Exercise aim: Reproduce exactly the lines below from the one containing "is configured for" through the one containing "the corresponding system.", including both, and nothing else.

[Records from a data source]
____
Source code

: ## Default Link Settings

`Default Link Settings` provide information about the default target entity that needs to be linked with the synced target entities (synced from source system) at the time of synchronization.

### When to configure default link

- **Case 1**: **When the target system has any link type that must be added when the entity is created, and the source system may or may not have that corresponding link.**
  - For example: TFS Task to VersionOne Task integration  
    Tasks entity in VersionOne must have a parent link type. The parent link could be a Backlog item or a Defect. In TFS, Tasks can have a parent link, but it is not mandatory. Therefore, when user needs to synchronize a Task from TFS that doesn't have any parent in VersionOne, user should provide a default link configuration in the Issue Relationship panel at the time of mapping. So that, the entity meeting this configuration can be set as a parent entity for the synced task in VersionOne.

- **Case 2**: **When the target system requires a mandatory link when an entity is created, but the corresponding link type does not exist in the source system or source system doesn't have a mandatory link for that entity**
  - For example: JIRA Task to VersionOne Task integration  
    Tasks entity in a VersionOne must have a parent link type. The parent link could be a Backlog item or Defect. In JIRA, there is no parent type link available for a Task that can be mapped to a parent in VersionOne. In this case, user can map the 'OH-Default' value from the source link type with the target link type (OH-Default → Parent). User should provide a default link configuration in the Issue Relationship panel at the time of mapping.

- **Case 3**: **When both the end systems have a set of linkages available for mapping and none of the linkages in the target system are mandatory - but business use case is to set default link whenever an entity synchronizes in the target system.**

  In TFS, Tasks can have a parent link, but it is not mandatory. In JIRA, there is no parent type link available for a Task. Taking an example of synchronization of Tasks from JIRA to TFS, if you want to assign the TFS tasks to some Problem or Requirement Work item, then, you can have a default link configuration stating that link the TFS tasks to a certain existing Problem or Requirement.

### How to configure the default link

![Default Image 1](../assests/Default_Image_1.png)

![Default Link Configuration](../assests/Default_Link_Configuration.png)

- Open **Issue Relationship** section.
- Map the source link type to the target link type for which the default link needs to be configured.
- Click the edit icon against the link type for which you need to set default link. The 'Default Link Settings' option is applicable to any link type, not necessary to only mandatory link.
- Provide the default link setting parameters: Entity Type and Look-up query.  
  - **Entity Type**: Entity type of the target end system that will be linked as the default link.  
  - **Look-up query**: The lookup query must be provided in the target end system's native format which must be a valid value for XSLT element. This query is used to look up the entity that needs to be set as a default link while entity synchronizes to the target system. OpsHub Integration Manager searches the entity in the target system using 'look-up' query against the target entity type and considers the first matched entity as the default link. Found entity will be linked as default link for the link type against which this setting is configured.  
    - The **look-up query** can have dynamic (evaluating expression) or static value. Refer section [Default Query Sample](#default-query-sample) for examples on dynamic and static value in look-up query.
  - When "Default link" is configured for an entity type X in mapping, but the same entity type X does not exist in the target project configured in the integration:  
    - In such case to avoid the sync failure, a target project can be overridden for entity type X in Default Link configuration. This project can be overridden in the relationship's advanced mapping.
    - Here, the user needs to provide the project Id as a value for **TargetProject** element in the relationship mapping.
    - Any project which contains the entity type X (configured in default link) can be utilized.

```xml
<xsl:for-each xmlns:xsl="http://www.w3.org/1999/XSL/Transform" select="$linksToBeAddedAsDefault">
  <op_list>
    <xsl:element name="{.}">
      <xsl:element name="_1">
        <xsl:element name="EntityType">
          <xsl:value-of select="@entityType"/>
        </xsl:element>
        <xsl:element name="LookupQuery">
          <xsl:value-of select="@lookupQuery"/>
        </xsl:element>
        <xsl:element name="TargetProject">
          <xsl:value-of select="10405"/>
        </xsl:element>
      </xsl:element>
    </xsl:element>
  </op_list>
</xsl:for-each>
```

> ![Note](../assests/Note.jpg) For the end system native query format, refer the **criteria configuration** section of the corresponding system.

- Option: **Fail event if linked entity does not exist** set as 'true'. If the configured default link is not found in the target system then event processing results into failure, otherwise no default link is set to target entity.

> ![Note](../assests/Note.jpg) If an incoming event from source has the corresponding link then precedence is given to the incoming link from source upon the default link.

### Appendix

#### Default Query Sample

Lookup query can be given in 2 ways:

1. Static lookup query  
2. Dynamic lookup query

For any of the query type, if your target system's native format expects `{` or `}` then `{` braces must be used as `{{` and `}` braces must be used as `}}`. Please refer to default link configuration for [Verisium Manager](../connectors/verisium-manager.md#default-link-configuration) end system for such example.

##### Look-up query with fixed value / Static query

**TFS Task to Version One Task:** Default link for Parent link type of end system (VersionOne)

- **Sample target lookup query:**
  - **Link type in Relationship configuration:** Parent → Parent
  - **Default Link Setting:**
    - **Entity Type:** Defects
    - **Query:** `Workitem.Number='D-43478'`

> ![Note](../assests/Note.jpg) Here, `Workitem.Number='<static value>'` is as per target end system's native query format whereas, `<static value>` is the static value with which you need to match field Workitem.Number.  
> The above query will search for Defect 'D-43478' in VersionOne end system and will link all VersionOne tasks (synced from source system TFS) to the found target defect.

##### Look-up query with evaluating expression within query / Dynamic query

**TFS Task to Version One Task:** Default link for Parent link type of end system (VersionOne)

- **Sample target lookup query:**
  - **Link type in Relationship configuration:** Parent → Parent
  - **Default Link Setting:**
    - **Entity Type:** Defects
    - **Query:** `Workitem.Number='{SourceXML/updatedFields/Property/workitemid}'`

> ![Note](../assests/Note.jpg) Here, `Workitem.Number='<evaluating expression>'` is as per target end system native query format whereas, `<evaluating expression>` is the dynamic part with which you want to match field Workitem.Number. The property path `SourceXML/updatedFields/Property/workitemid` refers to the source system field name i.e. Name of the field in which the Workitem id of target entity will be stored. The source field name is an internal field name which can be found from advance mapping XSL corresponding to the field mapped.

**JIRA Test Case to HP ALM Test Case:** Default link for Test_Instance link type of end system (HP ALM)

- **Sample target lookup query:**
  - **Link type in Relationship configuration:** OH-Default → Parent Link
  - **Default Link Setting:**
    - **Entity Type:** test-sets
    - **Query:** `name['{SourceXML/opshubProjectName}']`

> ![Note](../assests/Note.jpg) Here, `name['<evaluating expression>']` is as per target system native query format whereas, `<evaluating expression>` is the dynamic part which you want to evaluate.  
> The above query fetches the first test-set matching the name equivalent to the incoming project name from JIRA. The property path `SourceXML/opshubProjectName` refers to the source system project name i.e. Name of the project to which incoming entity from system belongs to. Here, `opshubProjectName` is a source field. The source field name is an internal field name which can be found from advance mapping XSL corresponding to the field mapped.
____
Your response:
  - When "Default link" is configured for an entity type X in mapping, but the same entity type X does not exist in the target project configured in the integration:  
    - In such case to avoid the sync failure, a target project can be overridden for entity type X in Default Link configuration. This project can be overridden in the relationship's advanced mapping.
    - Here, the user needs to provide the project Id as a value for **TargetProject** element in the relationship mapping.
    - Any project which contains the entity type X (configured in default link) can be utilized.

```xml
<xsl:for-each xmlns:xsl="http://www.w3.org/1999/XSL/Transform" select="$linksToBeAddedAsDefault">
  <op_list>
    <xsl:element name="{.}">
      <xsl:element name="_1">
        <xsl:element name="EntityType">
          <xsl:value-of select="@entityType"/>
        </xsl:element>
        <xsl:element name="LookupQuery">
          <xsl:value-of select="@lookupQuery"/>
        </xsl:element>
        <xsl:element name="TargetProject">
          <xsl:value-of select="10405"/>
        </xsl:element>
      </xsl:element>
    </xsl:element>
  </op_list>
</xsl:for-each>
```

> ![Note](../assests/Note.jpg) For the end system native query format, refer the **criteria configuration** section of the corresponding system.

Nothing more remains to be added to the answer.